Sin duda que ya a partir de ese breve compendio de seis textos, AGL debería ser catalogado como uno de los narradores más líricos de nuestra contemporaneidad, superando incluso los loables intentos de algunos de las décadas anteriores, como Arturo Uslar Pietri, Antonio Márquez Salas, Gustavo Díaz Solís y Oscar Guaramato, para referir otros cuatro autores emblemáticos con los que podría relacionársele. Porque en Las hogueras más altas el tono lírico se depura y los cuentos se desprenden definitivamente de la tipología del poema. Tanto que alguna vez Luis Alberto Crespo, asomaba la posibilidad de que los textos de este libro no fueran cuentos sino poemas en prosa (Papel literario, 23-09-2000). Son obviamente relatos que entran en la tipología de los “cuentos líricos”. En ese libro, tras las historias que ocurren por lo general en escenarios casi fantasmales, los incendios “huelen” a candela (“… el fuego subía sonoro, sembrando de chispas rojas el cielo despejado y brillante.”) y la sequía reseca las páginas sin dejar de lado lo narrativo (“… cuando los árboles eran despedazados por la sequía, cuando las paredes de la casa amenazaban rajarse”). Los fantasmas de la niñez y de la adolescencia se perciben tras la niebla de un pueblo de montaña (“hombre y animal surgían de pronto sobre la calle… llenándolas de una grasienta representación fantasmal.”). Se palpa la negrura del petróleo “En el lago” y sus incidencias en la duda que sacude a los dos pescadores que arrastran una tabla sobre la que yace un hombre, no saben si muerto o medio muerto; Dorila Márquez, protagonista de “Los fuegos invisibles”, carga casi como penitencia vital una forzada castidad eterna en la que su infierno personal se trueca en deseos para materializar una venganza que se concreta de dos maneras: primero la sequía que inclemente cuartea y devasta las tierra e impide la prosperidad de las siembras; después, una lluvia incontenible que remata. Cómo no acompañar a Salvia (personaje del cuento “El enviado”) en su obsesión por odiar a los santos barbados (“viejos oscuros” los llama ella) ante quienes está prohibido bailar, y, por otra parte, venerar, a un santero sucio, borracho, desarrapado, Simón Soler, hasta el punto de igualarlo con San Juan, el bautista, y terminar cortando su cabeza después del acto sexual al que él la ha obligado.

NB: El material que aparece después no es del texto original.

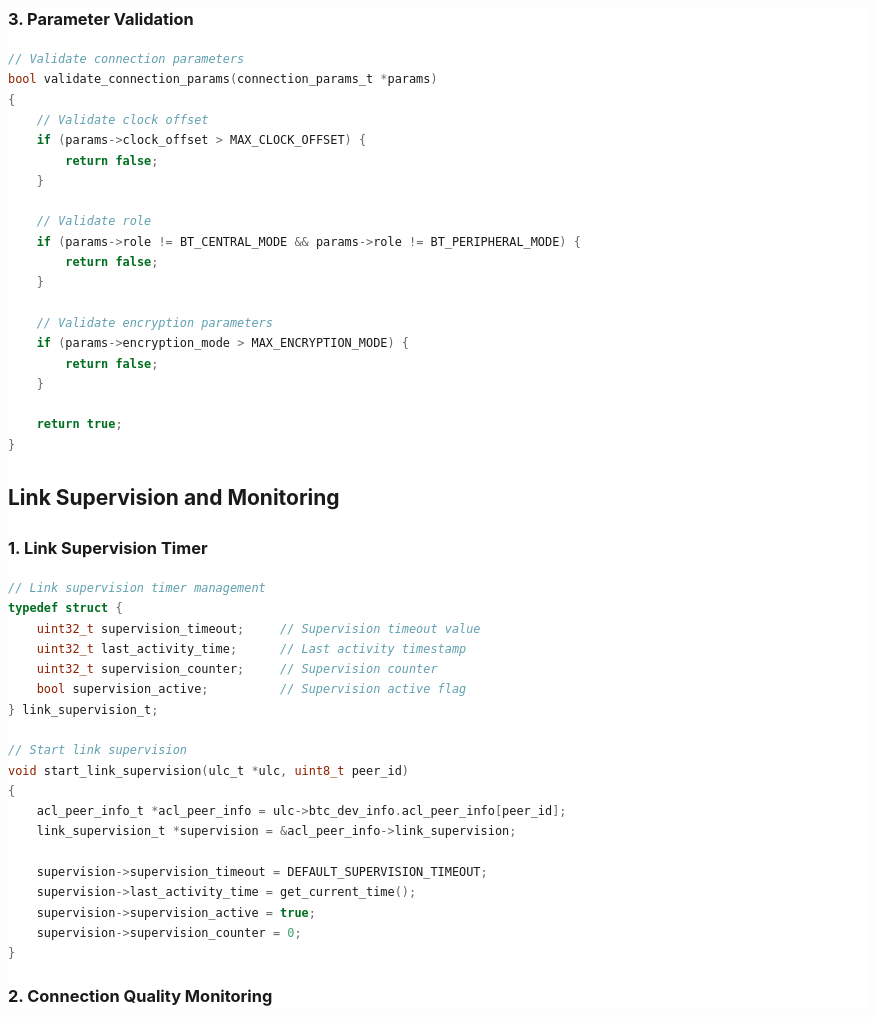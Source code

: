 ### 3. Parameter Validation

```c
// Validate connection parameters
bool validate_connection_params(connection_params_t *params)
{
    // Validate clock offset
    if (params->clock_offset > MAX_CLOCK_OFFSET) {
        return false;
    }
    
    // Validate role
    if (params->role != BT_CENTRAL_MODE && params->role != BT_PERIPHERAL_MODE) {
        return false;
    }
    
    // Validate encryption parameters
    if (params->encryption_mode > MAX_ENCRYPTION_MODE) {
        return false;
    }
    
    return true;
}
```

## Link Supervision and Monitoring

### 1. Link Supervision Timer

```c
// Link supervision timer management
typedef struct {
    uint32_t supervision_timeout;     // Supervision timeout value
    uint32_t last_activity_time;      // Last activity timestamp
    uint32_t supervision_counter;     // Supervision counter
    bool supervision_active;          // Supervision active flag
} link_supervision_t;

// Start link supervision
void start_link_supervision(ulc_t *ulc, uint8_t peer_id)
{
    acl_peer_info_t *acl_peer_info = ulc->btc_dev_info.acl_peer_info[peer_id];
    link_supervision_t *supervision = &acl_peer_info->link_supervision;
    
    supervision->supervision_timeout = DEFAULT_SUPERVISION_TIMEOUT;
    supervision->last_activity_time = get_current_time();
    supervision->supervision_active = true;
    supervision->supervision_counter = 0;
}
```

### 2. Connection Quality Monitoring
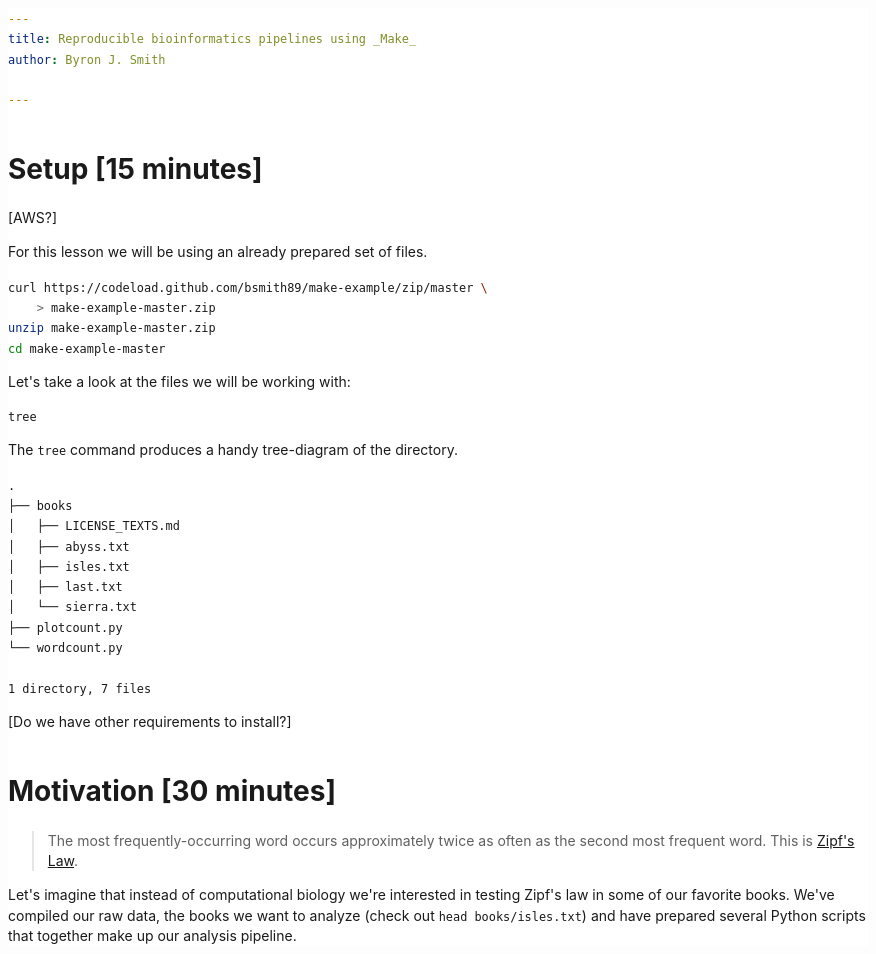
 ```yaml
---
title: Reproducible bioinformatics pipelines using _Make_
author: Byron J. Smith

---
```


# Setup [15 minutes] #

[AWS?]

For this lesson we will be using an already prepared set of files.

```bash
curl https://codeload.github.com/bsmith89/make-example/zip/master \
    > make-example-master.zip
unzip make-example-master.zip
cd make-example-master
```

Let's take a look at the files we will be working with:

```bash
tree
```

The `tree` command produces a handy tree-diagram of the directory.

```
.
├── books
│   ├── LICENSE_TEXTS.md
│   ├── abyss.txt
│   ├── isles.txt
│   ├── last.txt
│   └── sierra.txt
├── plotcount.py
└── wordcount.py

1 directory, 7 files
```

[Do we have other requirements to install?]


# Motivation [30 minutes] #

> The most frequently-occurring word occurs approximately twice as
> often as the second most frequent word. This is
> [Zipf's Law](http://en.wikipedia.org/wiki/Zipf%27s_law).

Let's imagine that instead of computational biology we're interested in
testing Zipf's law in some of our favorite books.
We've compiled our raw data, the books we want to analyze
(check out `head books/isles.txt`)
and have prepared several Python scripts that together make up our
analysis pipeline.
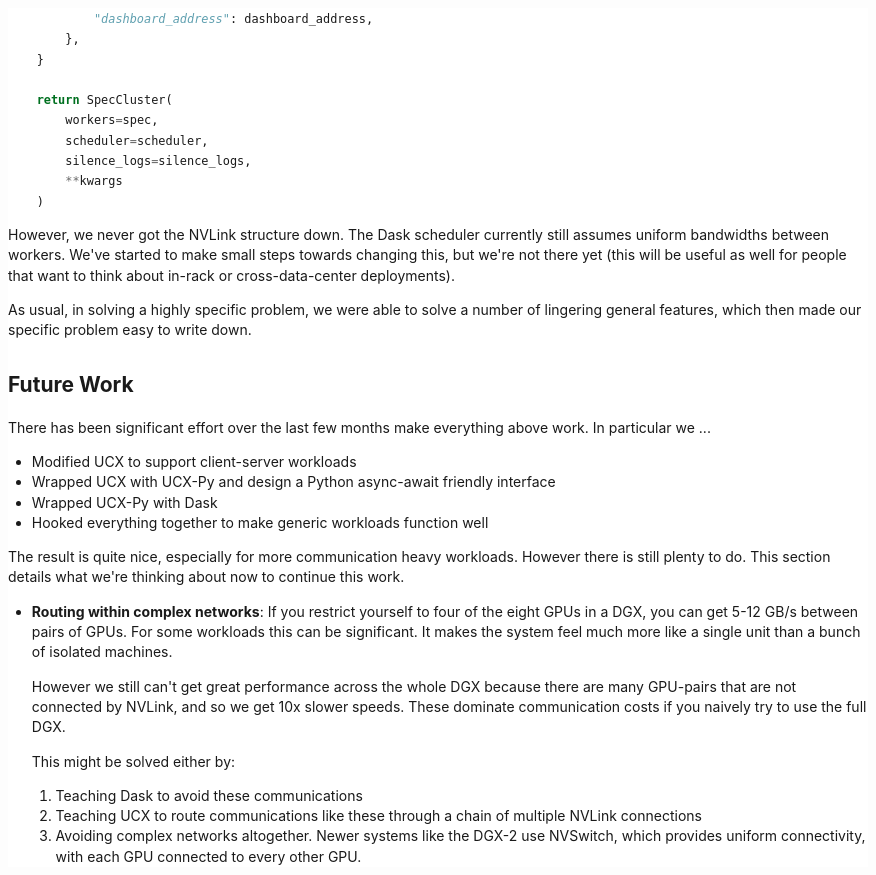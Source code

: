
 ```python
            "dashboard_address": dashboard_address,
        },
    }

    return SpecCluster(
        workers=spec,
        scheduler=scheduler,
        silence_logs=silence_logs,
        **kwargs
    )
```

However, we never got the NVLink structure down. The Dask scheduler currently
still assumes uniform bandwidths between workers. We've started to make small
steps towards changing this, but we're not there yet (this will be useful as
well for people that want to think about in-rack or cross-data-center
deployments).

As usual, in solving a highly specific problem, we were able to solve a number
of lingering general features, which then made our specific problem easy to
write down.

## Future Work

There has been significant effort over the last few months make everything
above work. In particular we ...

- Modified UCX to support client-server workloads
- Wrapped UCX with UCX-Py and design a Python async-await friendly interface
- Wrapped UCX-Py with Dask
- Hooked everything together to make generic workloads function well

The result is quite nice, especially for more communication heavy workloads.
However there is still plenty to do. This section details what we're thinking
about now to continue this work.

- **Routing within complex networks**:
  If you restrict yourself to four of the eight GPUs in a DGX, you can get 5-12 GB/s
  between pairs of GPUs. For some workloads this can be significant. It
  makes the system feel much more like a single unit than a bunch of isolated
  machines.

  However we still can't get great performance across the whole DGX because
  there are many GPU-pairs that are not connected by NVLink, and so we get 10x
  slower speeds. These dominate communication costs if you naively try to use
  the full DGX.

  This might be solved either by:

  1.  Teaching Dask to avoid these communications
  2.  Teaching UCX to route communications like these through a chain of
      multiple NVLink connections
  3.  Avoiding complex networks altogether. Newer systems like the DGX-2 use
      NVSwitch, which provides uniform connectivity, with each GPU connected
      to every other GPU.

En Las hogueras más altas hay además unos fantasmas persistentes que no dejan de hacernos pensar en la narrativa del mexicano Juan Rulfo. Aparece incluso la obsesión de un personaje (Mateo Galbán) por llegar a desentrañar su origen a partir de las palabras de la madre, similar a la causa que sirve de estímulo a Juan Preciado en Pedro Páramo (1955), novela de “murmullos” como los que se captan en tres cuentos de AGL: “Las voces lejanas”, “Fatina o las llamas” y “Los antiguos viajeros”, todos plenos de visiones fantasmales, de personajes marcados por el resentimiento, la culpa y la nostalgia, respectivamente.

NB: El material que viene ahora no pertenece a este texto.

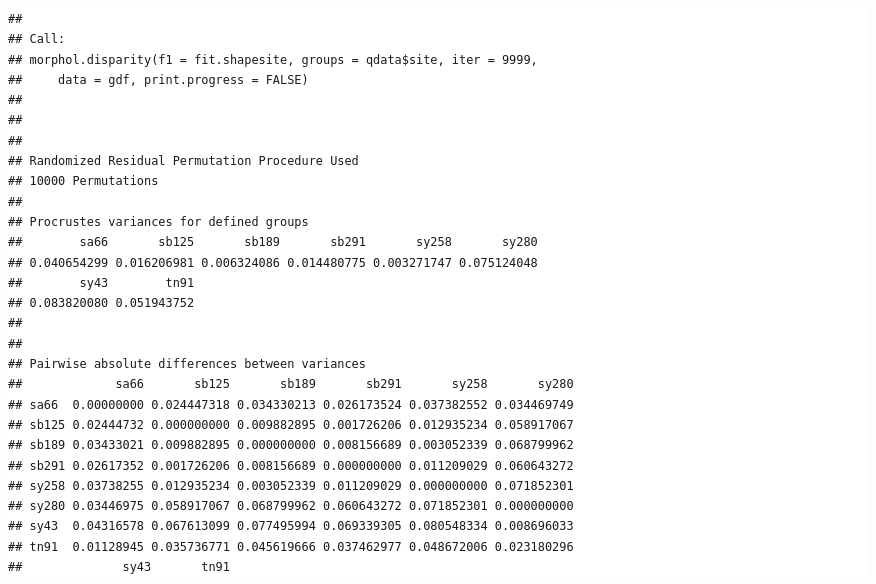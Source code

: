     ## 
    ## Call:
    ## morphol.disparity(f1 = fit.shapesite, groups = qdata$site, iter = 9999,  
    ##     data = gdf, print.progress = FALSE) 
    ## 
    ## 
    ## 
    ## Randomized Residual Permutation Procedure Used
    ## 10000 Permutations
    ## 
    ## Procrustes variances for defined groups
    ##        sa66       sb125       sb189       sb291       sy258       sy280 
    ## 0.040654299 0.016206981 0.006324086 0.014480775 0.003271747 0.075124048 
    ##        sy43        tn91 
    ## 0.083820080 0.051943752 
    ## 
    ## 
    ## Pairwise absolute differences between variances
    ##             sa66       sb125       sb189       sb291       sy258       sy280
    ## sa66  0.00000000 0.024447318 0.034330213 0.026173524 0.037382552 0.034469749
    ## sb125 0.02444732 0.000000000 0.009882895 0.001726206 0.012935234 0.058917067
    ## sb189 0.03433021 0.009882895 0.000000000 0.008156689 0.003052339 0.068799962
    ## sb291 0.02617352 0.001726206 0.008156689 0.000000000 0.011209029 0.060643272
    ## sy258 0.03738255 0.012935234 0.003052339 0.011209029 0.000000000 0.071852301
    ## sy280 0.03446975 0.058917067 0.068799962 0.060643272 0.071852301 0.000000000
    ## sy43  0.04316578 0.067613099 0.077495994 0.069339305 0.080548334 0.008696033
    ## tn91  0.01128945 0.035736771 0.045619666 0.037462977 0.048672006 0.023180296
    ##              sy43       tn91
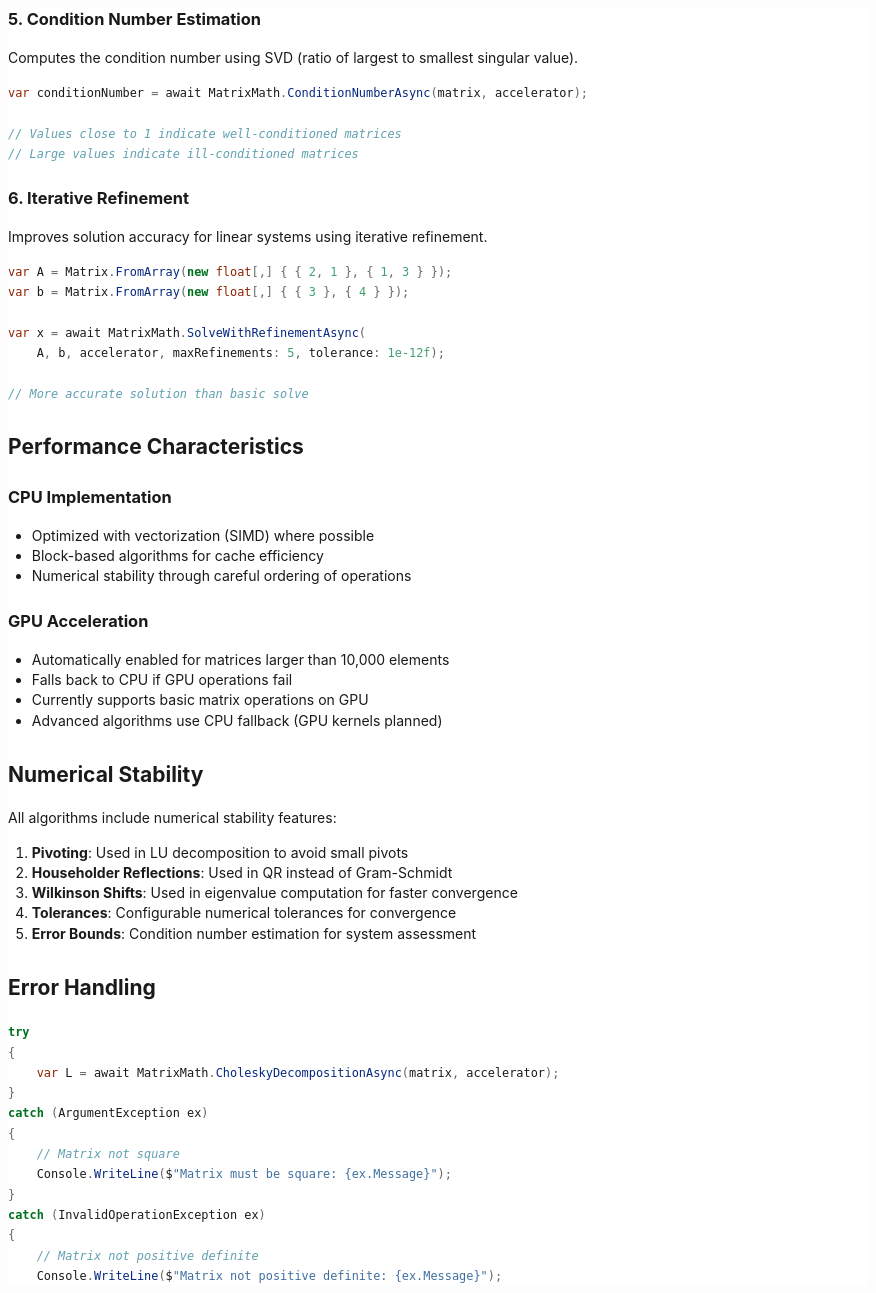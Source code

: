 ### 5. Condition Number Estimation

Computes the condition number using SVD (ratio of largest to smallest singular value).

```csharp
var conditionNumber = await MatrixMath.ConditionNumberAsync(matrix, accelerator);

// Values close to 1 indicate well-conditioned matrices
// Large values indicate ill-conditioned matrices
```

### 6. Iterative Refinement

Improves solution accuracy for linear systems using iterative refinement.

```csharp
var A = Matrix.FromArray(new float[,] { { 2, 1 }, { 1, 3 } });
var b = Matrix.FromArray(new float[,] { { 3 }, { 4 } });

var x = await MatrixMath.SolveWithRefinementAsync(
    A, b, accelerator, maxRefinements: 5, tolerance: 1e-12f);

// More accurate solution than basic solve
```

## Performance Characteristics

### CPU Implementation
- Optimized with vectorization (SIMD) where possible
- Block-based algorithms for cache efficiency
- Numerical stability through careful ordering of operations

### GPU Acceleration
- Automatically enabled for matrices larger than 10,000 elements
- Falls back to CPU if GPU operations fail
- Currently supports basic matrix operations on GPU
- Advanced algorithms use CPU fallback (GPU kernels planned)

## Numerical Stability

All algorithms include numerical stability features:

1. **Pivoting**: Used in LU decomposition to avoid small pivots
2. **Householder Reflections**: Used in QR instead of Gram-Schmidt
3. **Wilkinson Shifts**: Used in eigenvalue computation for faster convergence
4. **Tolerances**: Configurable numerical tolerances for convergence
5. **Error Bounds**: Condition number estimation for system assessment

## Error Handling

```csharp
try
{
    var L = await MatrixMath.CholeskyDecompositionAsync(matrix, accelerator);
}
catch (ArgumentException ex)
{
    // Matrix not square
    Console.WriteLine($"Matrix must be square: {ex.Message}");
}
catch (InvalidOperationException ex)
{
    // Matrix not positive definite
    Console.WriteLine($"Matrix not positive definite: {ex.Message}");
```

Y que quede claro, emparentar a Adriano con éste u otros autores, no implica que estemos hablando de calcos o de influencias no declaradas. Ningún escritor es ajeno a su contexto y al modo (a veces imperceptible) como éste lo empuja hacia una estética determinada. Pero ello sólo significa que, para nuestra fortuna, Adriano convive a mitad de la década de los cincuenta con una estética impregnada todavía de un gusto particular por llevar el lenguaje narrativo más allá de la simple intención de contar historias rurales o urbanas (“Todo relato normal es obvio. A nadie encanta ni turba… Y el ejercicio de la palabra es la poesía.”, afirmó en una entrevista con Julio Ortega, ver http://sololiteratura.com/adrianogonzalezleon.htm). Desde esa perspectiva, recuerdo su prédica de profesor ameno y contundente en el valor de la escritura para los estudiantes de Letras (con lo que también lo percibía muy cercano a ciertas actitudes de Oswaldo Trejo): no es la anécdota lo que de por sí importa sino las palabras para relatarlas, cualquiera puede echar un cuento, lo importante es cómo. Para su manera de escribir “cuenta fundamentalmente el pálpito del idioma” ( de nuevo, son sus propias palabras, en otra entrevista de 1998 para la periodista española María Luisa Páramo (www.ucm.es/info/especulo/numero8/adriano/htm). Y sin duda que esta concepción del autor se continúa en su siguiente libro de cuentos (Hombre que daba sed, 1967) y en su novela inicial.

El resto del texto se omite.